Bientôt un Institut-Réseau de recherche thématique sur l’eau au Maroc
Ce futur institut sera mis en place sous la forme d’un groupement d’intérêt public et devra constituer un espace de coordination entre les structures de recherche impliquées, alliant agilité et efficacité de l’action, annonce le ministre de l’Enseignement supérieur, Abdellatif Miraoui.
Intervenant lors de la conférence-débat sur la gestion durable de l’eau, ce samedi 25 novembre à l’Ecole Mohammadia d’Ingénieurs (EMI), le ministre de l’Enseignement supérieur, Abdellatif Miraoui, a souligné l’apport de la science et de la technologie en matière de préservation et de valorisation des ressources hydriques. Un apport qui s’avère aujourd’hui incontournable pour un pays comme le Maroc, a insisté le ministre.
"Le potentiel scientifique et technique dont dispose le Maroc couvre toute la chaîne de valeur de l’eau. (...) En termes de ressources humaines scientifiques de haut niveau, l’université marocaine dispose d’un réseau composé de 11 structures de recherche universitaires performantes, comprenant pas moins de 210 enseignants chercheurs, plus de 350 doctorants et environ 10 postdoctorants", a indiqué Abdellatif Miraoui.
Près de 17.000 publications scientifiques du Maroc portant sur le domaine de l’eau ont été recensées sur les dix dernières années. Elles représentent près de 22% de la production scientifique nationale (indexée dans la base de données internationale Scopus), précise le ministre.
Mise en place d’un Institut-Réseau de recherche thématique sur l’eau
"Afin de capitaliser sur ce potentiel, le Plan national d’accélération de la transformation de l’écosystème de l’enseignement supérieur, de la recherche scientifique et de l’innovation (PACTE ESRI-2030) a placé parmi ses axes stratégiques la promotion d’une recherche d’excellence autour d’Instituts-Réseaux thématiques de recherche (ITR), fédérateurs au niveau national des meilleures structures de recherche et ouverts à l’international. Ces instituts couvrent plusieurs thématiques prioritaires telles que l’eau", a-t-il poursuivi.
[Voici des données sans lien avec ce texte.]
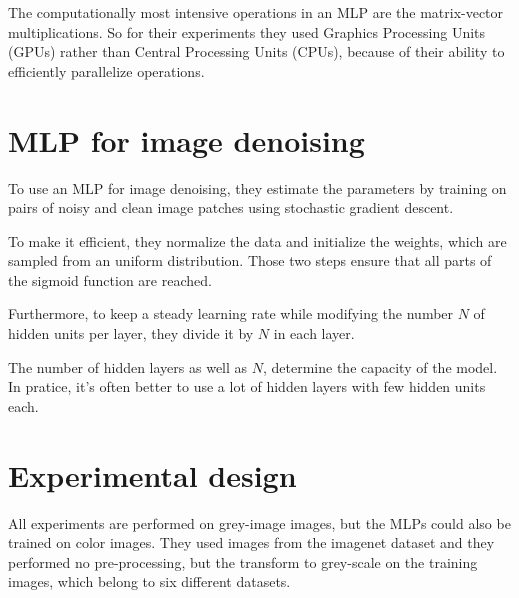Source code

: \documentclass[10pt,a4paper]{article}
\newcommand{\svs}{\vspace{9pt}}
\begin{document}
\svs 

The computationally most intensive operations in an MLP are the matrix-vector multiplications. So for their experiments they used Graphics Processing Units (GPUs) rather than Central Processing Units (CPUs), because of their ability to efficiently parallelize operations.


\svs







\section{MLP for image denoising}


To use an MLP for image denoising, they estimate the parameters by training on pairs of noisy and clean image patches using stochastic gradient descent. 


\svs

To make it efficient, they normalize the data and initialize the weights, which are sampled from an uniform distribution. Those two steps ensure that all parts of the sigmoid function are reached.

\svs

Furthermore, to keep a steady learning rate while modifying the number $N$ of hidden units per layer, they divide it by $N$ in each layer.

\svs

The number of hidden layers as well as $N$, determine the capacity of the model. In pratice, it's often better to use a lot of hidden layers with few hidden units each.

\svs

\section{Experimental design}

All experiments are performed on grey-image images, but the MLPs could also be trained on color images. They used images from the imagenet dataset and they performed no pre-processing, but the transform to grey-scale on the training images, which belong to six different datasets.
\end{document}
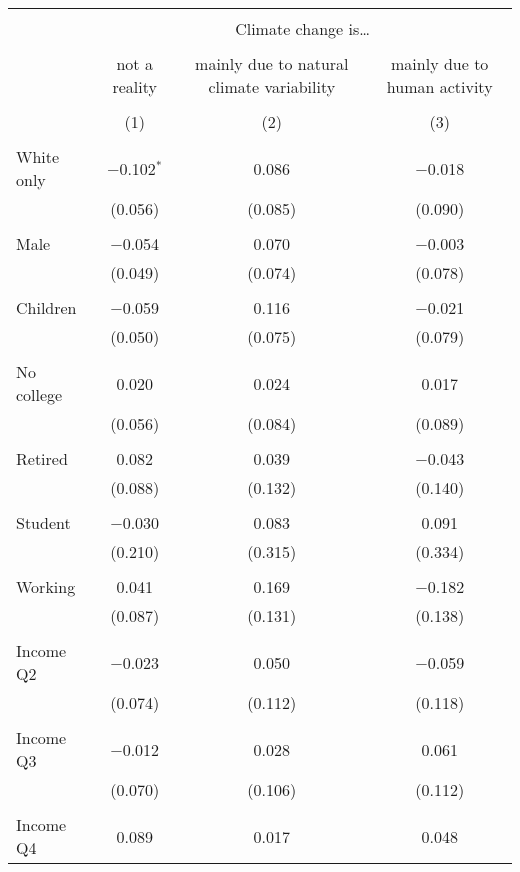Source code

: 
\begin{tabular}{@{\extracolsep{5pt}}lccc} 
\\[-1.8ex]\hline 
\hline \\[-1.8ex] 
 & \multicolumn{3}{c}{Climate change is…} \\ 
\cline{2-4} 
\\[-1.8ex] & not a reality & mainly due to natural climate variability & mainly due to human activity \\ 
\\[-1.8ex] & (1) & (2) & (3)\\ 
\hline \\[-1.8ex] 
 White only & $-$0.102$^{*}$ & 0.086 & $-$0.018 \\ 
  & (0.056) & (0.085) & (0.090) \\ 
  & & & \\ 
 Male & $-$0.054 & 0.070 & $-$0.003 \\ 
  & (0.049) & (0.074) & (0.078) \\ 
  & & & \\ 
 Children & $-$0.059 & 0.116 & $-$0.021 \\ 
  & (0.050) & (0.075) & (0.079) \\ 
  & & & \\ 
 No college & 0.020 & 0.024 & 0.017 \\ 
  & (0.056) & (0.084) & (0.089) \\ 
  & & & \\ 
 Retired & 0.082 & 0.039 & $-$0.043 \\ 
  & (0.088) & (0.132) & (0.140) \\ 
  & & & \\ 
 Student & $-$0.030 & 0.083 & 0.091 \\ 
  & (0.210) & (0.315) & (0.334) \\ 
  & & & \\ 
 Working & 0.041 & 0.169 & $-$0.182 \\ 
  & (0.087) & (0.131) & (0.138) \\ 
  & & & \\ 
 Income Q2 & $-$0.023 & 0.050 & $-$0.059 \\ 
  & (0.074) & (0.112) & (0.118) \\ 
  & & & \\ 
 Income Q3 & $-$0.012 & 0.028 & 0.061 \\ 
  & (0.070) & (0.106) & (0.112) \\ 
  & & & \\ 
 Income Q4 & 0.089 & 0.017 & 0.048 \\ 

\end{tabular}
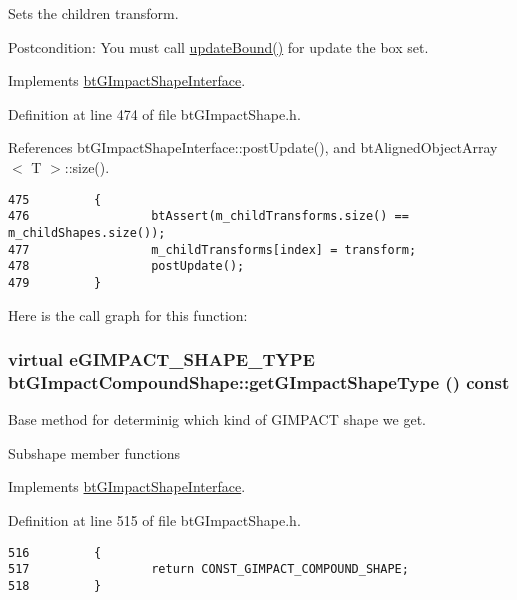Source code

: Sets the children transform. 

\begin{Desc}
\item[Postcondition:]You must call \hyperlink{classbt_g_impact_shape_interface_cb26c2d7a2aecabd06b996b72b848492}{updateBound()} for update the box set. \end{Desc}


Implements \hyperlink{classbt_g_impact_shape_interface_83392f97bd7dfeb71ccdce6913a465b0}{btGImpactShapeInterface}.

Definition at line 474 of file btGImpactShape.h.

References btGImpactShapeInterface::postUpdate(), and btAlignedObjectArray$<$ T $>$::size().

\begin{Code}\begin{verbatim}475         {
476                 btAssert(m_childTransforms.size() == m_childShapes.size());
477                 m_childTransforms[index] = transform;
478                 postUpdate();
479         }
\end{verbatim}
\end{Code}




Here is the call graph for this function:\hypertarget{classbt_g_impact_compound_shape_861967c52cb52a358b8d99aa4c65e306}{
\subsubsection[getGImpactShapeType]{\setlength{\rightskip}{0pt plus 5cm}virtual eGIMPACT\_\-SHAPE\_\-TYPE btGImpactCompoundShape::getGImpactShapeType () const}}
\label{classbt_g_impact_compound_shape_861967c52cb52a358b8d99aa4c65e306}


Base method for determinig which kind of GIMPACT shape we get. 

Subshape member functions 

Implements \hyperlink{classbt_g_impact_shape_interface_25cacbe448997e3f8ec99cb2d4952859}{btGImpactShapeInterface}.

Definition at line 515 of file btGImpactShape.h.

\begin{Code}\begin{verbatim}516         {
517                 return CONST_GIMPACT_COMPOUND_SHAPE;
518         }
\end{verbatim}
\end{Code}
"Dans ce cadre, le MESRI (ministère de l’Enseignement supérieur, ndlr) se penche actuellement, selon une démarche de co-construction, sur la mise en place d’un Institut-Réseau de recherche thématique sur l’eau, sous forme d’un Groupement d’intérêt public (GIP) qui doit constituer un espace de coordination entre les structures de recherche impliquées, alliant agilité et efficacité de l’action", a-t-il fait savoir.
Cet Institut-Réseau devra mettre en synergie les meilleures structures de recherche universitaires relevant de neuf universités, auxquelles s’ajoute la collaboration étroite avec d’autres structures de recherche relevant du ministère de l’Equipement et de l’eau et celui de l’Agriculture, de la pêche maritime, du développement rural et des eaux et forêts.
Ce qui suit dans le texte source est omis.